Entries supplied Block Start

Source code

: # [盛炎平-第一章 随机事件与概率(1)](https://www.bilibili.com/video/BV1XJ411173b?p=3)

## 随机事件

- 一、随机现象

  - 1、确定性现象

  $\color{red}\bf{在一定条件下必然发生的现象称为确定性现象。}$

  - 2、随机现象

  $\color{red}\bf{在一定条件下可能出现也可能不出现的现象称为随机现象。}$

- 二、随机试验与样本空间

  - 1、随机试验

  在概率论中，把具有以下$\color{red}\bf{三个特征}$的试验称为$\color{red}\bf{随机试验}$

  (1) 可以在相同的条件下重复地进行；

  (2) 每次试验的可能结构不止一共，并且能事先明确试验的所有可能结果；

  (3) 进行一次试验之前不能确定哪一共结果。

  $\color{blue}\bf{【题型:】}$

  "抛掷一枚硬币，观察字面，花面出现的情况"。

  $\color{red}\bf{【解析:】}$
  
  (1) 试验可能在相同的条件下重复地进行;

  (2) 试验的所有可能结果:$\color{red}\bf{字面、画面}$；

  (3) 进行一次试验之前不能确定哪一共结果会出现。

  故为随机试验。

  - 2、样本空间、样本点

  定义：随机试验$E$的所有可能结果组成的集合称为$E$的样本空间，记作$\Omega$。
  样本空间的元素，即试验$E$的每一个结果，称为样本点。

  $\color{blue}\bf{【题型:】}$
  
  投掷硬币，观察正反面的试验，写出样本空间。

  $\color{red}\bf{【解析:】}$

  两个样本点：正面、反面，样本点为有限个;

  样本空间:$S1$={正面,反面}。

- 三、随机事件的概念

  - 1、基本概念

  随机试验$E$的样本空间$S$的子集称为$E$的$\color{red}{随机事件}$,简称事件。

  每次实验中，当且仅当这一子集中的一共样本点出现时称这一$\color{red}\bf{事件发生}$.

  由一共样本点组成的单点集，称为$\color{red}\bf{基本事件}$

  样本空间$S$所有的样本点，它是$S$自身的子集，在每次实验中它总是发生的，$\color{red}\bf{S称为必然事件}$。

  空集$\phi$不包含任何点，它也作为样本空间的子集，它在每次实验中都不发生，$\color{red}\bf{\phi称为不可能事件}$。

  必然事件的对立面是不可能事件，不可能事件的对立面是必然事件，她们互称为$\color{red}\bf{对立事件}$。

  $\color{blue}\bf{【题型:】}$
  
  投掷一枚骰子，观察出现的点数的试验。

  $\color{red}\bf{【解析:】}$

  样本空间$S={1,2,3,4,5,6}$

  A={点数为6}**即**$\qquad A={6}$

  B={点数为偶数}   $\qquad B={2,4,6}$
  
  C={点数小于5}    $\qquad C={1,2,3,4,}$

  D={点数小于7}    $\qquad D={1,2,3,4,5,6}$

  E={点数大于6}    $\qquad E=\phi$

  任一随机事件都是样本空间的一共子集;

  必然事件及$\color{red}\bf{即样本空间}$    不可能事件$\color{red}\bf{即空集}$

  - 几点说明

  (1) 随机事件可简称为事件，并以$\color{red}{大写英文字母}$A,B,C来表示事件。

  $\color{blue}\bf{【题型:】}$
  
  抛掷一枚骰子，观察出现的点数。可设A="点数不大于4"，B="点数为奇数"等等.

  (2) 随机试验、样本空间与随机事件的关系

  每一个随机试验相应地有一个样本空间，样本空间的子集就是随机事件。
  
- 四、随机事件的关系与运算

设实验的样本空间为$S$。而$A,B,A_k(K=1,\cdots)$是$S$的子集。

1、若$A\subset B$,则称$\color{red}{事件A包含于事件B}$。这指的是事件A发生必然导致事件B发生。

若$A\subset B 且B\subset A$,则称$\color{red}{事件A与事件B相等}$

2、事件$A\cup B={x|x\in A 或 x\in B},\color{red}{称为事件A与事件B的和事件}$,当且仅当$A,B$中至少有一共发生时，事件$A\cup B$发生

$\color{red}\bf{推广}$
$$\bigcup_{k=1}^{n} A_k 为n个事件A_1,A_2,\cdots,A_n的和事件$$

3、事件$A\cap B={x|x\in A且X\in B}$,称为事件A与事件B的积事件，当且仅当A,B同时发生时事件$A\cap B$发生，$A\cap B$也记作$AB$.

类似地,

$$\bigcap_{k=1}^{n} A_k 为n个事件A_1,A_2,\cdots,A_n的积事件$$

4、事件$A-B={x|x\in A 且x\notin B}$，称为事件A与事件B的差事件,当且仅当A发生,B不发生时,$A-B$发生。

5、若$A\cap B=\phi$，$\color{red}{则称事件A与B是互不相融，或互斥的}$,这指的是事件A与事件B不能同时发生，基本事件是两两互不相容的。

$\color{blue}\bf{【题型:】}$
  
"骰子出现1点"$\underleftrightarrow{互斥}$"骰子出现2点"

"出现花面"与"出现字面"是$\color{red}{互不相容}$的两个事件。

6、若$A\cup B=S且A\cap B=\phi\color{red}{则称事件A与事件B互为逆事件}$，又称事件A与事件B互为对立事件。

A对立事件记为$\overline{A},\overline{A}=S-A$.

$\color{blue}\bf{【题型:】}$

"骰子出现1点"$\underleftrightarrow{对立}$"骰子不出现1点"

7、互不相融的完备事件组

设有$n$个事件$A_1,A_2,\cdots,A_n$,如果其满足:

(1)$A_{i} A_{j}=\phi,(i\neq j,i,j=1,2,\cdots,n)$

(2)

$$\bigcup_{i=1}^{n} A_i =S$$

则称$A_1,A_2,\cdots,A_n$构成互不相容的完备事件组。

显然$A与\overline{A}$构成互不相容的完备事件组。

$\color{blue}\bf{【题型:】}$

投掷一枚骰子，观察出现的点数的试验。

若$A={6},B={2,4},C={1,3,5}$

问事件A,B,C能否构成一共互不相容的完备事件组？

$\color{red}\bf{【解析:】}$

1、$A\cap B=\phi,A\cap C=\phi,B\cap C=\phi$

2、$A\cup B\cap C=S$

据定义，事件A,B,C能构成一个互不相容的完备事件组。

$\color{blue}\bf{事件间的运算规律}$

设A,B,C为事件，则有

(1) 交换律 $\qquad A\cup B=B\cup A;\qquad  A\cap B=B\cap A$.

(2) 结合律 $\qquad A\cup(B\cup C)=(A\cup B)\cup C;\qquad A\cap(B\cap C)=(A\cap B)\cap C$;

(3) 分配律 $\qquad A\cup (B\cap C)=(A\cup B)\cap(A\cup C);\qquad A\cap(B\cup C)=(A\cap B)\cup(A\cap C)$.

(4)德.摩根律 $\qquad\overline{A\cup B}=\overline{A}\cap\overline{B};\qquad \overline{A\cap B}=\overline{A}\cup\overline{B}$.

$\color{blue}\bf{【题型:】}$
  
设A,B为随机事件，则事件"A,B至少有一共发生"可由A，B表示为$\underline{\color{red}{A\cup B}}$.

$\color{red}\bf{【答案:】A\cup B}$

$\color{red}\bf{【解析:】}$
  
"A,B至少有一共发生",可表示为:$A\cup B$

Entries supplied Block End

Problem description:
Read through the data above. Report each line that has the word "投掷一枚骰子".

Exercise solution:
  投掷一枚骰子，观察出现的点数的试验。
投掷一枚骰子，观察出现的点数的试验。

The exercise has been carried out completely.